The Commentariat -- July 11, 2014

Internal links removed.

In 2013, the president changed the health care law without a vote of Congress, effectively creating his own law by literally waiving the employer mandate and the penalties for failing to comply with it. That's not the way our system of government was designed to work. No president should have the power to make laws on his or her own. -- Speaker John Boehner, Wednesday ...

Think about that. You're going to use taxpayer money to sue me for doing my job while you don't do your job. -- President Barack Obama, Wednesday, to a crowd in Austin, Texas

... Jonathan Weisman of the New York Times: "Speaker John A. Boehner's lawsuit against President Obama will focus on changes to the health care law that Mr. Boehner says should have been left to Congress, according to a statement issued Thursday by the speaker's office. By narrowly focusing the legal action on the Affordable Care Act, Mr. Boehner will sidestep the more politically problematic issue involving Mr. Obama's executive action offering work permits for some illegal immigrants who were brought to the United States as children." ...

... CW: This is hilarious. They're suing Obama for temporarily waiving the part of a law they hated most -- the employer mandate -- in a law they despised so much they attempted to repeal it 50 times. Kinda like suing the neighbor for trespass because he ran into your yard to save you from a rabid dog who was attacking you. ...

... digby: "So, the Republicans are going to court to enforce a mandate which they voted against and to which they are completely opposed? ... Also too, the great black whale of Obamacare is just irresistible. They're going to go after it even if it makes no sense at all." ...

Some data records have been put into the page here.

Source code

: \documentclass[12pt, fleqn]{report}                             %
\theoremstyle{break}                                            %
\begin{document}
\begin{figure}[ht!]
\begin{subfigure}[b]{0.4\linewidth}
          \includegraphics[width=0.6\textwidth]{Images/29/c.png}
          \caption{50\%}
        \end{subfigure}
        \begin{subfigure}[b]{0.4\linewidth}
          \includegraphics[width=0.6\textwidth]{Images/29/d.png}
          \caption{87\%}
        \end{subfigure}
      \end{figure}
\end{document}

... Jed Lewison of Daily Kos: "Yep, it's back to Obamacare, and it's ironically for doing something that Republicans claim they wanted. Which means that if they're successful in their lawsuit, their victory will have achieved ... a faster implementation of Obamacare. Bunch of geniuses, they are." ...

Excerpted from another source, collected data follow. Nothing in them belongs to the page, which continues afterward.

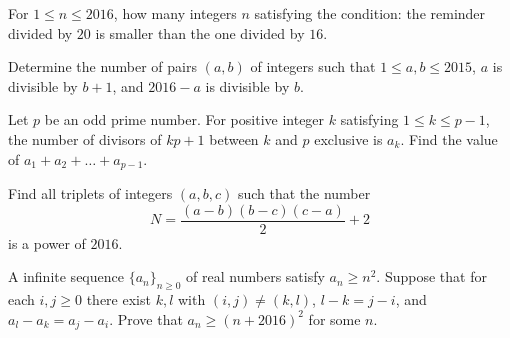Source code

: \documentclass[problems.tex]{subfile}
\begin{document}
	
	
	
	\begin{problem}
		For $1\leq n\leq 2016$, how many integers $n$ satisfying the condition: the reminder divided by $20$ is smaller than the one divided by $16$. %
	\end{problem}
	
	
	
	
	
	\begin{problem}
		Determine the number of pairs $(a, b)$ of integers such that $1 \leq a, b \leq 2015$, $a$ is divisible by $b + 1$, and $2016 - a$ is divisible by $b$.%
	\end{problem}
	
	
	
	
	\begin{problem}
		Let $p$ be an odd prime number. For positive integer $k$ satisfying $1\le k\le p-1$, the number of divisors of $kp+1$ between $k$ and $p$ exclusive is $a_k$. Find the value of $a_1+a_2+\ldots + a_{p-1}$. %
	\end{problem}
	
	
	
	
	\begin{problem}
		Find all triplets of integers $(a,b,c)$ such that the number
		$$N = \frac{(a-b)(b-c)(c-a)}{2} + 2$$is a power of $2016$. %
	\end{problem}
	
	
	
	
	
	
	\begin{problem}
		A infinite sequence $\{ a_n \}_{n \ge 0}$ of real numbers satisfy $a_n \ge n^2$. Suppose that for each $i, j \ge 0$ there exist $k, l$ with $(i,j) \neq (k,l)$, $l - k = j - i$, and $a_l - a_k = a_j - a_i$. Prove that $a_n \ge (n + 2016)^2$ for some $n$. %
	\end{problem}
	
	
	
\end{document}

... Tony Pugh of McClatchy News: "Some 9.5 million Americans gained health coverage during the recent marketplace enrollment period as the uninsured rate for working-age adults fell from 20 percent to 15 percent, according to a new national survey by the Commonwealth Fund." ...

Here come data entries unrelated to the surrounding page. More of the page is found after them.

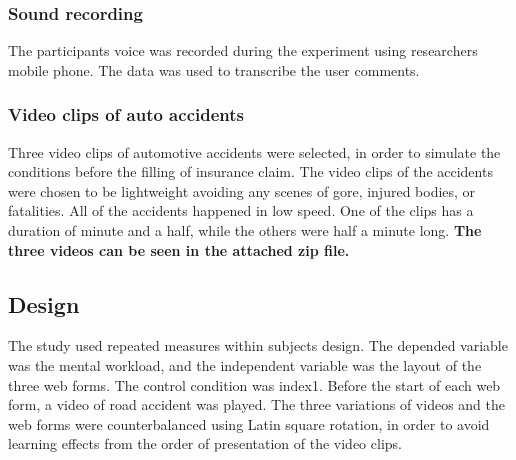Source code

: \documentclass[../main/Feedback.tex]{subfiles}
\begin{document}
\subsubsection{Sound recording}
The participants voice was recorded during the experiment using researchers mobile phone. The data was used to transcribe the user comments.
\subsubsection{Video clips of auto accidents}
Three video clips of automotive accidents were selected, in order to simulate the conditions before the filling of insurance claim. The video clips of the accidents were chosen to be lightweight avoiding any scenes of gore, injured bodies, or fatalities. All of the accidents happened in low speed. One of the clips has a duration of minute and a half, while the others were half a minute long. \textbf{The three videos can be seen in the attached zip file.}
\subsection{Design}
The study used repeated measures within subjects design. The depended variable was the mental workload, and the independent variable was the layout of the three web forms. The control condition was index1. Before the start of each web form, a video of road accident was played. The three variations of videos and the web forms were counterbalanced using Latin square rotation, in order to avoid learning effects from the order of presentation of the video clips.
\end{document}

... Jenna Levy of Gallup: "The uninsured rate has decreased sharply since the Affordable Care Act's requirement for most Americans to have health insurance went into effect at the beginning of 2014." ...

... Ed Kilgore: "Since most opponents of Obamacare cannot admit even partial success, you won't read those number in the conservative media unless it's part of an effort to deny them." ...

... Jonathan Chait documents how the libertarian Peter Suderman of Reason has accidentally shown "how ObamaCare is succeeding." ...

... Scott Lemieux posts a funny "Shorter Peter Suderman." ...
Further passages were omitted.